There are several incorporated and unincorporated communities in Ste. Genevieve Township.

- Copper Mine
- Grayhawk (part)
- Marlo
- Mosher
- Ste. Genevieve
- Weingarten
- Zell

The township also contains a number of churches: Our Lady Help of Christians Catholic Church, and St. Josephs Catholic Church, as well as the following cemeteries:.

==Geography==

Ste. Genevieve Township is located in the eastern portion of Ste. Genevieve County.
A number of streams run through the township: Coal Creek, Copper Mine Creek, Dodge Creek, Hogg Creek, Mill Creek, Mississippi Slough, Mud Branch, Rough Creek, Sugar Bottom Creek.

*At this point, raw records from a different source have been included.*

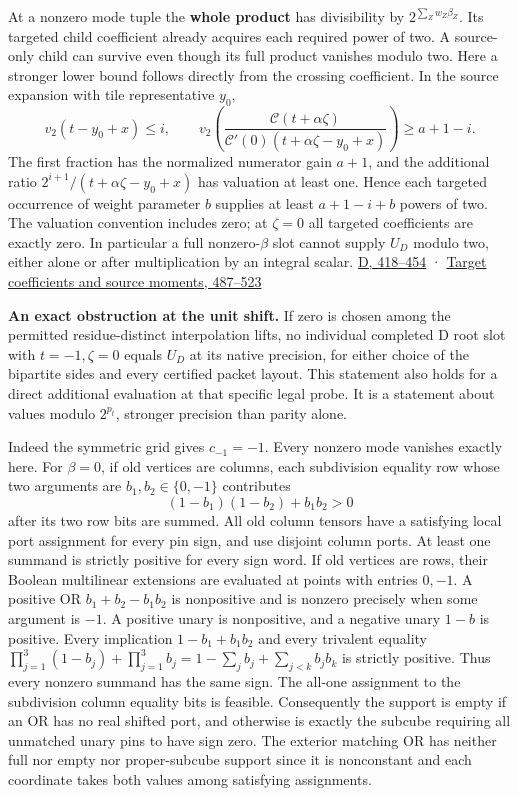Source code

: \documentclass[
  11pt,
]{article}
\begin{document}
At a nonzero mode tuple the \textbf{whole product} has divisibility by
\(2^{\sum_Z w_Z\beta_Z}\). Its targeted child coefficient already
acquires each required power of two. A source-only child can survive
even though its full product vanishes modulo two. Here a stronger lower
bound follows directly from the crossing coefficient. In the source
expansion with tile representative \(y_0\), \[
 v_2(t-y_0+x)\le i,\qquad
 v_2\!\left(\frac{\mathcal C(t+\alpha\zeta)}
                  {\mathcal C'(0)(t+\alpha\zeta-y_0+x)}\right)
                 \ge a+1-i.
\] The first fraction has the normalized numerator gain \(a+1\), and the
additional ratio \(2^{i+1}/(t+\alpha\zeta-y_0+x)\) has valuation at
least one. Hence each targeted occurrence of weight parameter \(b\)
supplies at least \(a+1-i+b\) powers of two. The valuation convention
includes zero; at \(\zeta=0\) all targeted coefficients are exactly
zero. In particular a full nonzero-\(\beta\) slot cannot supply \(U_D\)
modulo two, either alone or after multiplication by an integral scalar.
\href{https://github.com/openai/math/blob/main/preprints/The-Exponential-Time-Hypothesis-is-False-October-25-2026/build/quantitative-contraction.tex\#L418}{D,
418--454} ·
\href{https://github.com/openai/math/blob/main/preprints/The-Exponential-Time-Hypothesis-is-False-October-25-2026/build/quantitative-contraction.tex\#L487}{Target
coefficients and source moments, 487--523}

\textbf{An exact obstruction at the unit shift.} If zero is chosen among
the permitted residue-distinct interpolation lifts, no individual
completed D root slot with \(t=-1,\zeta=0\) equals \(U_D\) at its native
precision, for either choice of the bipartite sides and every certified
packet layout. This statement also holds for a direct additional
evaluation at that specific legal probe. It is a statement about values
modulo \(2^{p_t}\), stronger precision than parity alone.

Indeed the symmetric grid gives \(c_{-1}=-1\). Every nonzero mode
vanishes exactly here. For \(\beta=0\), if old vertices are columns,
each subdivision equality row whose two arguments are
\(b_1,b_2\in\{0,-1\}\) contributes \[
 (1-b_1)(1-b_2)+b_1b_2>0
\] after its two row bits are summed. All old column tensors have a
satisfying local port assignment for every pin sign, and use disjoint
column ports. At least one summand is strictly positive for every sign
word. If old vertices are rows, their Boolean multilinear extensions are
evaluated at points with entries \(0,-1\). A positive OR
\(b_1+b_2-b_1b_2\) is nonpositive and is nonzero precisely when some
argument is \(-1\). A positive unary is nonpositive, and a negative
unary \(1-b\) is positive. Every implication \(1-b_1+b_1b_2\) and every
trivalent equality
\(\prod_{j=1}^3(1-b_j)+\prod_{j=1}^3b_j=1-\sum_j b_j+\sum_{j<k}b_jb_k\)
is strictly positive. Thus every nonzero summand has the same sign. The
all-one assignment to the subdivision column equality bits is feasible.
Consequently the support is empty if an OR has no real shifted port, and
otherwise is exactly the subcube requiring all unmatched unary pins to
have sign zero. The exterior matching OR has neither full nor empty nor
proper-subcube support since it is nonconstant and each coordinate takes
both values among satisfying assignments.
\end{document}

The following lakes are found in the township: Govro Lake, Hook Pond, Lake Ann, Lake Marian, Lake Susan.

==2000 census==

The 2000 census shows Ste. Genevieve Township consisting of 8,943 individuals. The racial makeup of the town was 8,756 (97.0%) White, 100 (1.1%) African American, 25 (0.28%) Native American and Alaska Native, 24 (0.27%) Asian, and 1 (0.01%) from two or more races.

===2010 census===

As of the census of 2010, there were 8,991 people, with a population density of 73 per square mile residing in the township. Males make up 4,496 (49.8%) of the population, while females make up 4,528 (50.2%). The median age for men is 38.7 years and for women is 39.7 years.
The racial makeup of the town was 8,751 (97.33%) White, 77 (0.86%) African American, 20 (0.22%) Native American and Alaska Native, 41 (0.46%) Asian, and 11 (0.12%) from other races, and 89 (0.99%) from two or more races.

The average household size 2.57 persons. The estimated median household income in 2009 was $48,283 ($40,496 in 1999). 6.0% of the residents have an income below the poverty rate.